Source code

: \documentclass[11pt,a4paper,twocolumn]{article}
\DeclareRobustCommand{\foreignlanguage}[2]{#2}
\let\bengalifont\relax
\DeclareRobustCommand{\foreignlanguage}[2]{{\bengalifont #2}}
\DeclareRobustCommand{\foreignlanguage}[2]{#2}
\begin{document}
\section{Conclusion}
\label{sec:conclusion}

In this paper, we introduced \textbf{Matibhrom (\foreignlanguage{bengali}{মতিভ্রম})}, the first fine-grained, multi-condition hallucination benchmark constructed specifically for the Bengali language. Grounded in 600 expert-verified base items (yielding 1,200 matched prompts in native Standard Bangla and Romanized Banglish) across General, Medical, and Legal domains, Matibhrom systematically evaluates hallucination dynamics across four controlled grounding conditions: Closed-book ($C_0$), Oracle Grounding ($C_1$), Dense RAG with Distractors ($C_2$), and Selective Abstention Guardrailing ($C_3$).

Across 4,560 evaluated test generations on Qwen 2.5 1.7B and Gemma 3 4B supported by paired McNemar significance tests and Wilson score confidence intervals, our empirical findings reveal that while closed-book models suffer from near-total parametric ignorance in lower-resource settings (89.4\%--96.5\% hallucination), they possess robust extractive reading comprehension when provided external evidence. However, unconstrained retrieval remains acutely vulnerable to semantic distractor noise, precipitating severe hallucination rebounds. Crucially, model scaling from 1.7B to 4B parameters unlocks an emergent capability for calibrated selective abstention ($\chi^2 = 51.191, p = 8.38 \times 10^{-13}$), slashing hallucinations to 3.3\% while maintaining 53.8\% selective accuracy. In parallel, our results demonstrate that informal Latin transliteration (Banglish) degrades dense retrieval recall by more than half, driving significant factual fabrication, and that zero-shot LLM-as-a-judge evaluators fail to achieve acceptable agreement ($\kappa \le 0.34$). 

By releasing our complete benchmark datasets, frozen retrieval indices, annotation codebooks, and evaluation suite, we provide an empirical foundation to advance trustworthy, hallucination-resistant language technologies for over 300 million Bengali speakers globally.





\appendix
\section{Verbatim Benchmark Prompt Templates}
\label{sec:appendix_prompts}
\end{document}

++++++++++

Exercise: Every line that contains the string "section" should be returned from the data.

Task output:
\section{Conclusion}
\section{Verbatim Benchmark Prompt Templates}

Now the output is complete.